Task to carry out: Locate each line in the records containing "states". Copy it.

Dataset entries:
= = = =
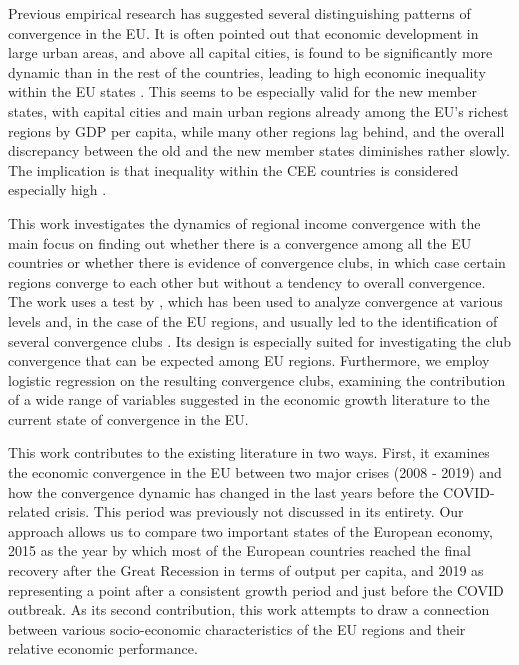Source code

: \documentclass[11pt]{article}
\begin{document}
Previous empirical research has suggested several distinguishing patterns of convergence in the EU. It is often pointed out that economic development in large urban areas, and above all capital cities, is found to be significantly more dynamic than in the rest of the countries, leading to high economic inequality within the EU states \citep{geppert2008regional}. This seems to be especially valid for the new member states, with capital cities and main urban regions already among the EU's richest regions by GDP per capita, while many other regions lag behind, and the overall discrepancy between the old and the new member states diminishes rather slowly. The implication is that inequality within the CEE countries is considered especially high \citep{geppert2008regional,sme2012regional, smketkowski2013regional}.


This work investigates the dynamics of regional income convergence with the main focus on finding out whether there is a convergence among all the EU countries or whether there is evidence of convergence clubs, in which case certain regions converge to each other but without a tendency to overall convergence. The work uses a test by \citet{phillips2007transition}, which has been used to analyze convergence at various levels and, in the case of the EU regions, and usually led to the identification of several convergence clubs \citep{bartkowska2012regional, borsi2015evolution, von2017regional}. Its design is especially suited for investigating the club convergence that can be expected among EU regions. Furthermore, we employ logistic regression on the resulting convergence clubs, examining the contribution of a wide range of variables suggested in the economic growth literature to the current state of convergence in the EU.

This work contributes to the existing literature in two ways. First, it examines the economic convergence in the EU between two major crises (2008 - 2019) and how the convergence dynamic has changed in the last years before the COVID-related crisis. This period was previously not discussed in its entirety. Our approach allows us to compare two important states of the European economy, 2015 as the year by which most of the European countries reached the final recovery after the Great Recession in terms of output per capita, and 2019 as representing a point after a consistent growth period and just before the COVID outbreak. As its second contribution, this work attempts to draw a connection between various socio-economic characteristics of the EU regions and their relative economic performance.
\end{document}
= = = =
Solution below:
Previous empirical research has suggested several distinguishing patterns of convergence in the EU. It is often pointed out that economic development in large urban areas, and above all capital cities, is found to be significantly more dynamic than in the rest of the countries, leading to high economic inequality within the EU states \citep{geppert2008regional}. This seems to be especially valid for the new member states, with capital cities and main urban regions already among the EU's richest regions by GDP per capita, while many other regions lag behind, and the overall discrepancy between the old and the new member states diminishes rather slowly. The implication is that inequality within the CEE countries is considered especially high \citep{geppert2008regional,sme2012regional, smketkowski2013regional}.
This work contributes to the existing literature in two ways. First, it examines the economic convergence in the EU between two major crises (2008 - 2019) and how the convergence dynamic has changed in the last years before the COVID-related crisis. This period was previously not discussed in its entirety. Our approach allows us to compare two important states of the European economy, 2015 as the year by which most of the European countries reached the final recovery after the Great Recession in terms of output per capita, and 2019 as representing a point after a consistent growth period and just before the COVID outbreak. As its second contribution, this work attempts to draw a connection between various socio-economic characteristics of the EU regions and their relative economic performance.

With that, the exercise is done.